### EXERCISE BRIEF:
Taking the line with "### Install" as the first and the line with "A screenshot of" as the last, set down the lines below exactly, pictures excluded.

Dataset entries
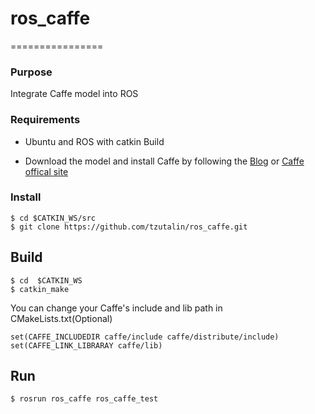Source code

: # ros_caffe
================
### Purpose
Integrate Caffe model into ROS

### Requirements
* Ubuntu and ROS with catkin Build

* Download the model and install Caffe by following the [Blog](http://tzutalin.blogspot.tw/2015/06/setup-caffe.html) or [Caffe offical site](http://caffe.berkeleyvision.org/installation.html)

### Install
	$ cd $CATKIN_WS/src
	$ git clone https://github.com/tzutalin/ros_caffe.git
	
## Build
	$ cd  $CATKIN_WS
	$ catkin_make

You can change your Caffe's include and lib path in CMakeLists.txt(Optional)

	set(CAFFE_INCLUDEDIR caffe/include caffe/distribute/include)
	set(CAFFE_LINK_LIBRARAY caffe/lib)

## Run
`$ rosrun ros_caffe ros_caffe_test`
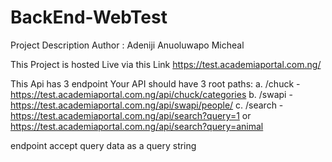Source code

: # BackEnd-WebTest

Project Description 
Author : Adeniji Anuoluwapo Micheal

This Project is hosted Live via this Link 
https://test.academiaportal.com.ng/

This Api has 3 endpoint 
Your API should have 3 root paths:
a. /chuck  - https://test.academiaportal.com.ng/api/chuck/categories
b. /swapi  - https://test.academiaportal.com.ng/api/swapi/people/
c. /search -  https://test.academiaportal.com.ng/api/search?query=1  or https://test.academiaportal.com.ng/api/search?query=animal

endpoint accept query data as a query string

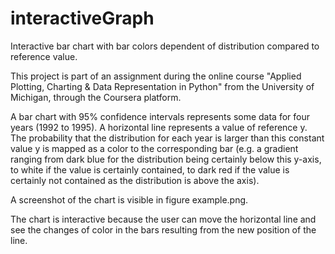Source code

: # interactiveGraph
Interactive bar chart with bar colors dependent of distribution compared to reference value.

This project is part of an assignment during the online course "Applied Plotting, Charting & Data Representation in Python" from the University of Michigan, through the Coursera platform. 

A bar chart with 95% confidence intervals represents some data for four years (1992 to 1995). A horizontal line represents a value of reference y. The probability that the distribution for each year is larger than this constant value y is mapped as a color to the corresponding bar (e.g. a gradient ranging from dark blue for the distribution being certainly below this y-axis, to white if the value is certainly contained, to dark red if the value is certainly not contained as the distribution is above the axis).

A screenshot of the chart is visible in figure example.png.

The chart is interactive because the user can move the horizontal line and see the changes of color in the bars resulting from the new position of the line.

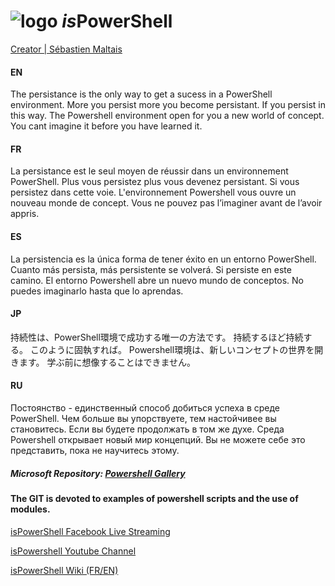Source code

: # ![logo][] *is*PowerShell
[logo]: http://www.ispower.net/wp-content/uploads/2020/06/atome.png

[Creator | Sébastien Maltais](https://www.linkedin.com/in/sebastienmaltais/)

#### EN
The persistance is the only way to get a sucess in a PowerShell environment. More you persist more you become persistant. If you persist in this way. The Powershell environment open for you a new world of concept. You cant imagine it before you have learned it.

#### FR
La persistance est le seul moyen de réussir dans un environnement PowerShell. Plus vous persistez plus vous devenez persistant. Si vous persistez dans cette voie. L'environnement Powershell vous ouvre un nouveau monde de concept. Vous ne pouvez pas l’imaginer avant de l’avoir appris.

#### ES
La persistencia es la única forma de tener éxito en un entorno PowerShell. Cuanto más persista, más persistente se volverá. Si persiste en este camino. El entorno Powershell abre un nuevo mundo de conceptos. No puedes imaginarlo hasta que lo aprendas.

#### JP
持続性は、PowerShell環境で成功する唯一の方法です。 持続するほど持続する。 このように固執すれば。 Powershell環境は、新しいコンセプトの世界を開きます。 学ぶ前に想像することはできません。

#### RU
Постоянство - единственный способ добиться успеха в среде PowerShell. Чем больше вы упорствуете, тем настойчивее вы становитесь. Если вы будете продолжать в том же духе. Среда Powershell открывает новый мир концепций. Вы не можете себе это представить, пока не научитесь этому.

[logo]: https://raw.githubusercontent.com/PowerShell/PowerShell/master/assets/ps_black_64.svg?sanitize=true
##### Microsoft Repository: [Powershell Gallery](https://www.powershellgallery.com/)

#### The GIT is devoted to examples of powershell scripts and the use of modules.
[isPowerShell Facebook Live Streaming](http://www.facebook.com/ispowershell)

[isPowershell Youtube Channel](https://www.youtube.com/channel/UCMGB_tnUzFgUEZgXMZ37EFg)

[isPowerShell Wiki (FR/EN)](https://github.com/uTork/PowerShell/wiki)





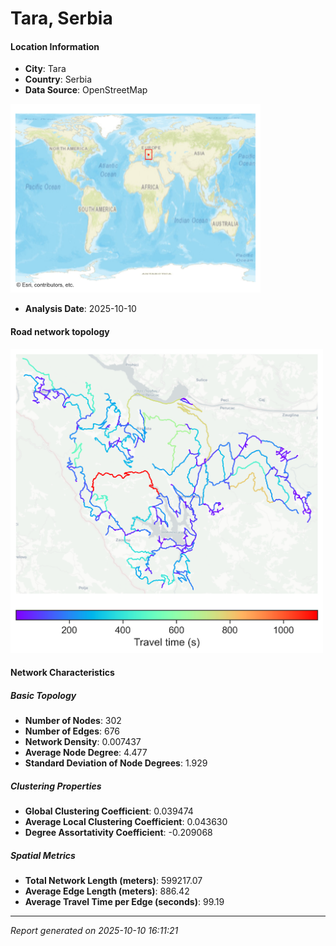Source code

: # Tara, Serbia

#### Location Information

- **City**: Tara
- **Country**: Serbia
- **Data Source**: OpenStreetMap
<img src="Tara_location.png" alt="Tara Location Map" width="400" />

- **Analysis Date**: 2025-10-10

#### Road network topology

<img src="Tara_network_map.png" alt="Tara Road Network Map" width="500"/>

#### Network Characteristics

##### Basic Topology

- **Number of Nodes**: 302
- **Number of Edges**: 676
- **Network Density**: 0.007437
- **Average Node Degree**: 4.477
- **Standard Deviation of Node Degrees**: 1.929

##### Clustering Properties

- **Global Clustering Coefficient**: 0.039474
- **Average Local Clustering Coefficient**: 0.043630
- **Degree Assortativity Coefficient**: -0.209068

##### Spatial Metrics

- **Total Network Length (meters)**: 599217.07
- **Average Edge Length (meters)**: 886.42
- **Average Travel Time per Edge (seconds)**: 99.19

---
*Report generated on 2025-10-10 16:11:21*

### ANSWER SPACE:
### Install
	$ cd $CATKIN_WS/src
	$ git clone https://github.com/tzutalin/ros_caffe.git
	
## Build
	$ cd  $CATKIN_WS
	$ catkin_make

You can change your Caffe's include and lib path in CMakeLists.txt(Optional)

	set(CAFFE_INCLUDEDIR caffe/include caffe/distribute/include)
	set(CAFFE_LINK_LIBRARAY caffe/lib)

## Run
`$ rosrun ros_caffe ros_caffe_test`
Source code

: # BackEnd-WebTest

Project Description 
Author : Adeniji Anuoluwapo Micheal

This Project is hosted Live via this Link 
https://test.academiaportal.com.ng/

This Api has 3 endpoint 
Your API should have 3 root paths:
a. /chuck  - https://test.academiaportal.com.ng/api/chuck/categories
b. /swapi  - https://test.academiaportal.com.ng/api/swapi/people/
c. /search -  https://test.academiaportal.com.ng/api/search?query=1  or https://test.academiaportal.com.ng/api/search?query=animal

endpoint accept query data as a query string

Source code

: # interactiveGraph
Interactive bar chart with bar colors dependent of distribution compared to reference value.

This project is part of an assignment during the online course "Applied Plotting, Charting & Data Representation in Python" from the University of Michigan, through the Coursera platform. 

A bar chart with 95% confidence intervals represents some data for four years (1992 to 1995). A horizontal line represents a value of reference y. The probability that the distribution for each year is larger than this constant value y is mapped as a color to the corresponding bar (e.g. a gradient ranging from dark blue for the distribution being certainly below this y-axis, to white if the value is certainly contained, to dark red if the value is certainly not contained as the distribution is above the axis).

A screenshot of the chart is visible in figure example.png.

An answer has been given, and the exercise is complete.